Research improves secure access to nutritious food

October 07, 2014
IDRC Communications
Since its inception, Canada’s International Development Research Centre (IDRC) has worked with researchers and smallholder farmers in developing countries to increase access to sufficient, safe, nutritious, and affordable food. Research has improved plant varieties, made farming practices more efficient, preserved environments, and brought technological innovations to small producers and products to market.

Since 2009, much of this research has been supported through the Canadian International Food Security Research Fund (CIFSRF), a joint initiative of Foreign Affairs, Trade and Development Canada and IDRC. The CA$124 million program brings together Canadian and developing-country researchers, policymakers, and the private sector to improve agriculture and nutrition in developing countries, create new businesses and markets, and scale up innovations for maximum impact.  Canadian producers and consumers also stand to benefit from the research.


Achieving results in Africa

High-protein cassava: High-protein varieties of cassava, a staple food crop critical to the survival of more than 800 million of the world's poorest people, have resulted from decades of breeding by Brazil-based professor Nagib Nassar, whose early work was funded by IDRC. These nutritious, drought-resistant varieties are now widely grown in Brazil.

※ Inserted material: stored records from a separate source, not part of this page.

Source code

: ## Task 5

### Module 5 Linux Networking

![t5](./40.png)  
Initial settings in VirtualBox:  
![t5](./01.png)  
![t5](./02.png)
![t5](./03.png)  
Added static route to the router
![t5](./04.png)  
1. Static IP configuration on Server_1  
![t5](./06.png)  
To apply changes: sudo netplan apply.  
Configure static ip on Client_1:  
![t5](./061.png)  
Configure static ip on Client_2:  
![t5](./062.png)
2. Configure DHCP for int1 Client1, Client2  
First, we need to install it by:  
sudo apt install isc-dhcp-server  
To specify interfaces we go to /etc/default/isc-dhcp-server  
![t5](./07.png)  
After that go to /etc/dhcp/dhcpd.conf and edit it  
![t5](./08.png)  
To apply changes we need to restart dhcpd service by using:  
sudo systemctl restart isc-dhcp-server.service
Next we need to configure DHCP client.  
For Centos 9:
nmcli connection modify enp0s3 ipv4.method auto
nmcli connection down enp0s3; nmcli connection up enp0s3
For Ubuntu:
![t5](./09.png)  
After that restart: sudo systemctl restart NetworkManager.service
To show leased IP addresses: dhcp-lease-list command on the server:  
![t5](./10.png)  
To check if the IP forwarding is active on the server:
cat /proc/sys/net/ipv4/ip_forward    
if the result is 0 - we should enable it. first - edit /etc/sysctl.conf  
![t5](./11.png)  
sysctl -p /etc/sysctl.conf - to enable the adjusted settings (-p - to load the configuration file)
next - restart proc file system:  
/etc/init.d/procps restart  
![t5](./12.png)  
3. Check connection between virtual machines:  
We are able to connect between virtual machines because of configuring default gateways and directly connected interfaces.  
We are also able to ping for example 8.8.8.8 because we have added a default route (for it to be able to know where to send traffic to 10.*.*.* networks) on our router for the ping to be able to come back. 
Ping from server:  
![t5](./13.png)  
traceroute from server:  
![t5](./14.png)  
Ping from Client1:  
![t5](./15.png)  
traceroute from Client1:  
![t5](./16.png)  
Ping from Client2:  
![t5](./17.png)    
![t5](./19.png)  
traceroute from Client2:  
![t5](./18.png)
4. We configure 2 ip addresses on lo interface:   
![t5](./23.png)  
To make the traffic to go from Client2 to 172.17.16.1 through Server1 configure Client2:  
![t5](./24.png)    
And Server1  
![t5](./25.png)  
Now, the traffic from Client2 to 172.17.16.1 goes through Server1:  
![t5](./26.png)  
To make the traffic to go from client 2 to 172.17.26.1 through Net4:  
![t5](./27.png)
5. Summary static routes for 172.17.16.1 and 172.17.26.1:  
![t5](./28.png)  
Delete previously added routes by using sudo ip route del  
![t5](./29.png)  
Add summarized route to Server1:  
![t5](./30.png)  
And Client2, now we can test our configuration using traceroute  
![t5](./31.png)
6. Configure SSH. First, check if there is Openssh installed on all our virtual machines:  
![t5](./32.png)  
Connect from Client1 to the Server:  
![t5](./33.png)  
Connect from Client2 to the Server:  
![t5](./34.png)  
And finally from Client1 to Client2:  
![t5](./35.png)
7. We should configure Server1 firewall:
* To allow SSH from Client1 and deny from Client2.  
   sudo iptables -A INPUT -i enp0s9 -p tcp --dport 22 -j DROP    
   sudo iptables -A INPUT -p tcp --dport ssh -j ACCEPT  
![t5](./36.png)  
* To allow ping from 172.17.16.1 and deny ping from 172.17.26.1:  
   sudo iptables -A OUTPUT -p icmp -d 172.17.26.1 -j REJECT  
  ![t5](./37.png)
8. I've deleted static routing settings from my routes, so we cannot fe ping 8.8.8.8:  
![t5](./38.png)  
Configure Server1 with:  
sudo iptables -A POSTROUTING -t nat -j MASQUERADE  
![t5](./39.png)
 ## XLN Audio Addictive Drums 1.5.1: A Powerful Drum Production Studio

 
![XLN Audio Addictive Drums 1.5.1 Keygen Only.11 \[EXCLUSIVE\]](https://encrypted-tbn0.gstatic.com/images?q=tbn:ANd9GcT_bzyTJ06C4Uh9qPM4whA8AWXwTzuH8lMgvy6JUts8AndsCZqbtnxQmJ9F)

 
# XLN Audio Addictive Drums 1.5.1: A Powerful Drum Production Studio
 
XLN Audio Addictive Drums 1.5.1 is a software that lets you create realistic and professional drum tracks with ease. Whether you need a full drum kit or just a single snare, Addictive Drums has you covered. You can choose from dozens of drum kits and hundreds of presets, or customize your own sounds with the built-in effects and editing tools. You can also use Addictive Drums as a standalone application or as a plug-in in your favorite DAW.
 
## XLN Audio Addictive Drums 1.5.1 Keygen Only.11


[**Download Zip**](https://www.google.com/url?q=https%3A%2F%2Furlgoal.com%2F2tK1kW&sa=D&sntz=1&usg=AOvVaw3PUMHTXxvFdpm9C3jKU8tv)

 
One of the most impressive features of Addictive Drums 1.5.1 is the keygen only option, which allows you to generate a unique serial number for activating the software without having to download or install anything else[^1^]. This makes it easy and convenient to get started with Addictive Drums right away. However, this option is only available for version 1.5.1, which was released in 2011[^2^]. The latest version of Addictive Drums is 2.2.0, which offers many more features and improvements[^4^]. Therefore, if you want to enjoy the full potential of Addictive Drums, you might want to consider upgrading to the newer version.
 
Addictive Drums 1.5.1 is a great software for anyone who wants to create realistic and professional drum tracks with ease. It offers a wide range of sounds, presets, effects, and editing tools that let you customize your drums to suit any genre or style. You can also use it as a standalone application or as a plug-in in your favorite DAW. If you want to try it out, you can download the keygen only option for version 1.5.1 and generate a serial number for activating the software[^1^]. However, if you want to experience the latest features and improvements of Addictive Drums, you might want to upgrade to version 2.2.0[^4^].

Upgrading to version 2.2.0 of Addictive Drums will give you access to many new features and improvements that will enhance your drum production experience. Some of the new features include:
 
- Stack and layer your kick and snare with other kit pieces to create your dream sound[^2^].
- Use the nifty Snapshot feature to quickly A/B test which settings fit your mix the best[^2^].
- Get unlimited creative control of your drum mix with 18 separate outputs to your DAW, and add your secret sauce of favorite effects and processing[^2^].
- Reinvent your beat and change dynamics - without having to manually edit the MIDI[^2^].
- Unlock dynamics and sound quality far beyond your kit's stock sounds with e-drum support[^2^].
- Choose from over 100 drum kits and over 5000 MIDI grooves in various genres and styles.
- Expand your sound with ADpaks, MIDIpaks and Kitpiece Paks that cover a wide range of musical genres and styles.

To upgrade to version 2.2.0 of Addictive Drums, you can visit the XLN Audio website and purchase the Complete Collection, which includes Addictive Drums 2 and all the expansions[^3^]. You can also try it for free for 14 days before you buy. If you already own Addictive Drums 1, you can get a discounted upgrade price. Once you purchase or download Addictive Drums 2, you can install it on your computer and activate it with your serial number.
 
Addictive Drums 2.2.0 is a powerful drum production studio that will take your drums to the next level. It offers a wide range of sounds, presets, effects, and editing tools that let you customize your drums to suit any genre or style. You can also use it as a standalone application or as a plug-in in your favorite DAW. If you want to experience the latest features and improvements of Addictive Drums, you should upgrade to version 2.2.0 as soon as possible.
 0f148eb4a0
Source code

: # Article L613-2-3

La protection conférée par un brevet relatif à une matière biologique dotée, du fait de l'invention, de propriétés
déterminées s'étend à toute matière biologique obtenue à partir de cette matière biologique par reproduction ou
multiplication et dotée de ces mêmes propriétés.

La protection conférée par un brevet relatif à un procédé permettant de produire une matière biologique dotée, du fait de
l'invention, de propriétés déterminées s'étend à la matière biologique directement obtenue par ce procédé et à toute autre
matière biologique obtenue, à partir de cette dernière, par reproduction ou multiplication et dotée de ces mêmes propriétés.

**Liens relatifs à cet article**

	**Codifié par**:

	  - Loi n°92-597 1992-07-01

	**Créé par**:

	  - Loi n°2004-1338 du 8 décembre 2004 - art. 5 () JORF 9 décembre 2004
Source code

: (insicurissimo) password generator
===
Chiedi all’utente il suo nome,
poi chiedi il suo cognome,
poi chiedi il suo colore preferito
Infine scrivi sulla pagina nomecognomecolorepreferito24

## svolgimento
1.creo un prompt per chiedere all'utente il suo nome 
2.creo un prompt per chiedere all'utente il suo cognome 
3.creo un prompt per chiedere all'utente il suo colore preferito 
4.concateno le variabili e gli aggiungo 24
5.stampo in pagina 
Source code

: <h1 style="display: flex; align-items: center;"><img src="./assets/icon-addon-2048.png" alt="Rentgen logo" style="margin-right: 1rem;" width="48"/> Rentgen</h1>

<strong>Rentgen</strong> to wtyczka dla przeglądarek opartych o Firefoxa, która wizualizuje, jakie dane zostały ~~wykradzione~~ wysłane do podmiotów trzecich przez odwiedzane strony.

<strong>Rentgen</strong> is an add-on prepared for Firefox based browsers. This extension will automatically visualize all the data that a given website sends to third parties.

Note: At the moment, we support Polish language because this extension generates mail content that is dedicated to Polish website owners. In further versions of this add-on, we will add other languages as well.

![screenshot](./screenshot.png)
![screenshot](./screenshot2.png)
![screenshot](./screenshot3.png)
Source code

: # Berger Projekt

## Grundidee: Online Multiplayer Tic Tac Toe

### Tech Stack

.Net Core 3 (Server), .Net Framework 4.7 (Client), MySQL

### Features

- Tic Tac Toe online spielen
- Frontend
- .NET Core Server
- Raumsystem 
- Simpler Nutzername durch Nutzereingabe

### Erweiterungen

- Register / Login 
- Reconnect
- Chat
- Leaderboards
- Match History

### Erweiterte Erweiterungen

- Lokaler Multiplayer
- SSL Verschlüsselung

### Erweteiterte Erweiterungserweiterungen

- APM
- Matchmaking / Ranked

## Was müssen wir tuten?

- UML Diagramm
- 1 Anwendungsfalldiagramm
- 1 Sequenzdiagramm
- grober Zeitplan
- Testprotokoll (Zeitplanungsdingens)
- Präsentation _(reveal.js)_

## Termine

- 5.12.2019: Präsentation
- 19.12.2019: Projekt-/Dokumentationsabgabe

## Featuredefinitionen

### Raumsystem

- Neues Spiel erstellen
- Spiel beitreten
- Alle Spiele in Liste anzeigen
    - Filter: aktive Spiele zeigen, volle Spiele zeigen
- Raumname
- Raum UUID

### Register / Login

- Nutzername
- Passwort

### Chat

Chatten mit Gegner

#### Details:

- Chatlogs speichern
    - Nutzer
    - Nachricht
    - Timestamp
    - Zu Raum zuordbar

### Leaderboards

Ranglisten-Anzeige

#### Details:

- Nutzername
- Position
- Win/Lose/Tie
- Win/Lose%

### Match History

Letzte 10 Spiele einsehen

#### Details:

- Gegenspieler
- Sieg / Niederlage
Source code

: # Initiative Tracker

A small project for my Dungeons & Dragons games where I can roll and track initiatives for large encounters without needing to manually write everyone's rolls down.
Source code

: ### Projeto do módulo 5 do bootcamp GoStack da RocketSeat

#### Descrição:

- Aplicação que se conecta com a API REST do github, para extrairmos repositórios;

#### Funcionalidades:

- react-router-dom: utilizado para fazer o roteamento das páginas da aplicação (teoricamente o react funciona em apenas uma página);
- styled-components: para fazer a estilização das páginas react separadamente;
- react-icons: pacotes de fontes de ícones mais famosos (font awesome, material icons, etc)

Another hybrid resistant to the devastating cassava mosaic disease led to the development of cultivars now grown by millions of farmers in sub-Saharan Africa.
Learn more:
Better cassava boosts food security

Breeding a better banana: Research supported in part by IDRC has reversed the rapid decline in banana production in central Kenya over the past 15 years. By 2012, more than 300,000 farmers were benefiting from new disease-free seedlings and improved planting methods. Near Nairobi, yields increased by 150% and farmers’ incomes rose from $1 to $3 a day.
Learn more:
Socio-Economic Impact of Tissue Culture Banana in Kenya (PDF, 392 KB)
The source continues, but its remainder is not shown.